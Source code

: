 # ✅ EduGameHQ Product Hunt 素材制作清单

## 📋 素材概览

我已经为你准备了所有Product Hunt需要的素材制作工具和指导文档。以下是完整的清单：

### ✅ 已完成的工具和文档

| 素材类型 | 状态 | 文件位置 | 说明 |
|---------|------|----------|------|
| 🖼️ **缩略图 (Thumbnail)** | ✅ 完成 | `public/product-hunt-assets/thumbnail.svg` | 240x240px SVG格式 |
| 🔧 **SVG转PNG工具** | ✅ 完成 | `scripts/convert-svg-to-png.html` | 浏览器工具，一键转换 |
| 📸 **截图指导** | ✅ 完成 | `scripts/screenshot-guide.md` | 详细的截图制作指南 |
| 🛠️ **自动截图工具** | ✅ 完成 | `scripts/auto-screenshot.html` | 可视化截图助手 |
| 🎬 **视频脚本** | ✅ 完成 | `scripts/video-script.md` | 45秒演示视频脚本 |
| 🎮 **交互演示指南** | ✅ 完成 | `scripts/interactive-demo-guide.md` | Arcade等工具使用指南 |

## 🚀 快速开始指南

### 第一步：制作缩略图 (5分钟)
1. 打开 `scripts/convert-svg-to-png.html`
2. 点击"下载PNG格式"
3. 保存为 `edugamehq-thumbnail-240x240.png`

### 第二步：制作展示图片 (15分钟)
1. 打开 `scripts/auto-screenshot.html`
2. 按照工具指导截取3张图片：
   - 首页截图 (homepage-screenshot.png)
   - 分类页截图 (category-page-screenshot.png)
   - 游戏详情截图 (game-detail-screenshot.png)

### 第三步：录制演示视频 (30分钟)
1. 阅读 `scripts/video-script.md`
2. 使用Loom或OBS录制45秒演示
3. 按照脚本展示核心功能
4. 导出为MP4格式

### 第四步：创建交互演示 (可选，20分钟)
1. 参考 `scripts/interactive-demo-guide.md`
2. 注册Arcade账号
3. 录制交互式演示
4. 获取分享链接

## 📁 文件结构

---

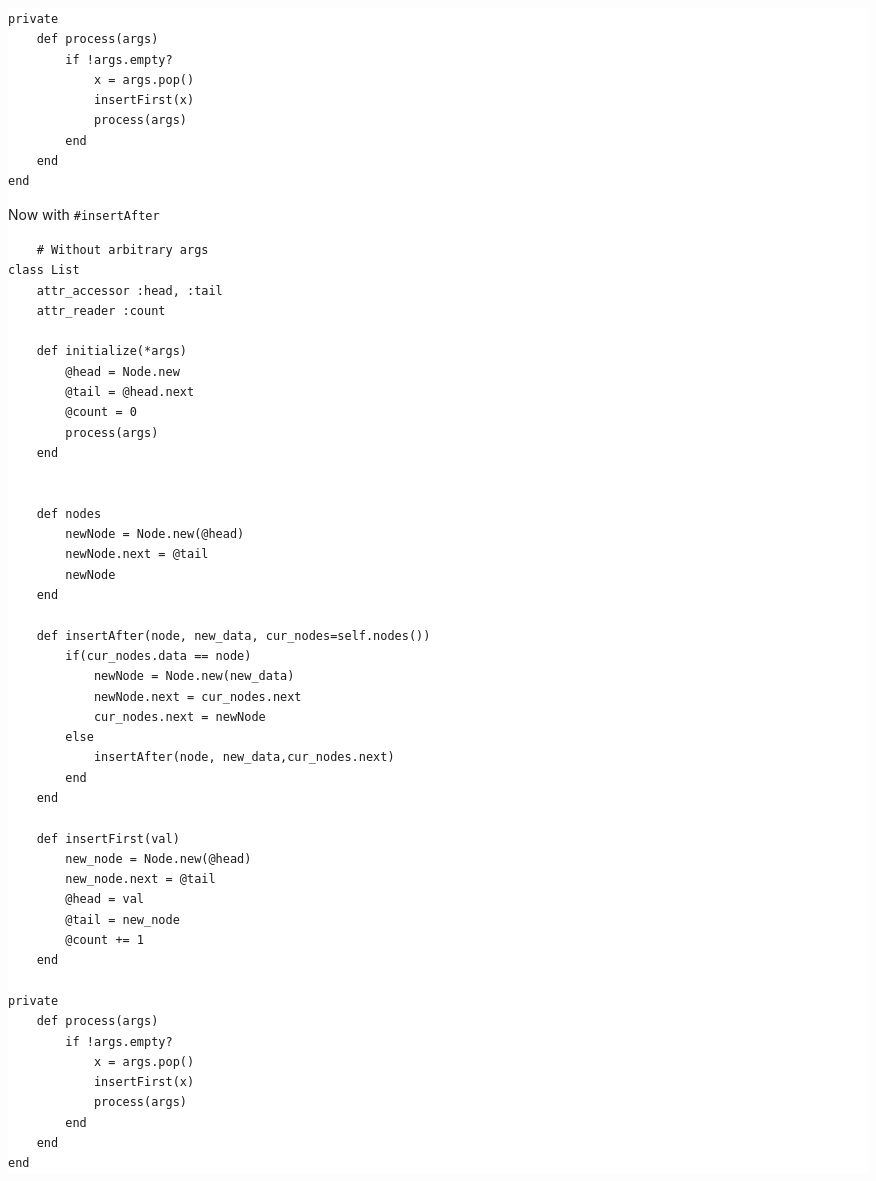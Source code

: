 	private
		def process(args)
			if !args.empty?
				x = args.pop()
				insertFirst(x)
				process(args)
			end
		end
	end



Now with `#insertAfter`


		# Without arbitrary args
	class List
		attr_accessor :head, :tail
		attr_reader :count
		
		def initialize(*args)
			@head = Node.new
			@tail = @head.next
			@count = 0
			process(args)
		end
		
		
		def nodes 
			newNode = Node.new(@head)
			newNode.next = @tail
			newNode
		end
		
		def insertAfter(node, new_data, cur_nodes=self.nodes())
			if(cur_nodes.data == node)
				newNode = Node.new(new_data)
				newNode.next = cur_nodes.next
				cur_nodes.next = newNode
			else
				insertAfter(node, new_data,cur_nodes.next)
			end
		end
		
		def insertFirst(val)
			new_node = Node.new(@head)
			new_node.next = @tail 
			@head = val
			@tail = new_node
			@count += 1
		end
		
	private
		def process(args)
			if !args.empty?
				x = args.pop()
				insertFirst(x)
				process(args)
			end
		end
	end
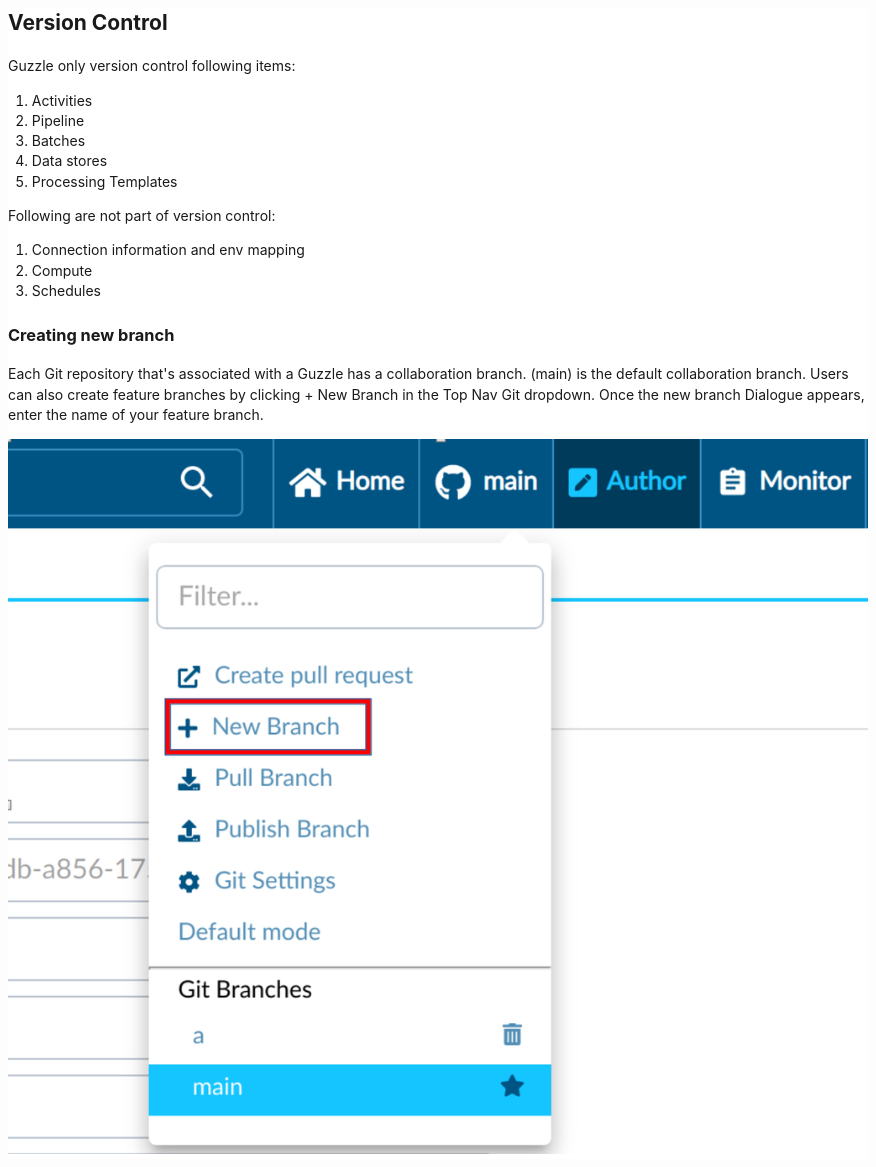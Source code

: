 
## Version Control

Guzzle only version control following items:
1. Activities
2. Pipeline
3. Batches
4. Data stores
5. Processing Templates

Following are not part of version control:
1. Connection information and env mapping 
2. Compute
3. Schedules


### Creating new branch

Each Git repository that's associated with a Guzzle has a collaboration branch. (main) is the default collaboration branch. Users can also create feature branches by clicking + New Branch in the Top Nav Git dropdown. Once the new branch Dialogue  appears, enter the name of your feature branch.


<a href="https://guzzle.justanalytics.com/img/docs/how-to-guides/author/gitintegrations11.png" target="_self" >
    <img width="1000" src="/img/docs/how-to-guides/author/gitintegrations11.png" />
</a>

Work instructions: For each line of the material that includes the word "thumbnail", make a copy.

Response below:
| 🖼️ **缩略图 (Thumbnail)** | ✅ 完成 | `public/product-hunt-assets/thumbnail.svg` | 240x240px SVG格式 |
3. 保存为 `edugamehq-thumbnail-240x240.png`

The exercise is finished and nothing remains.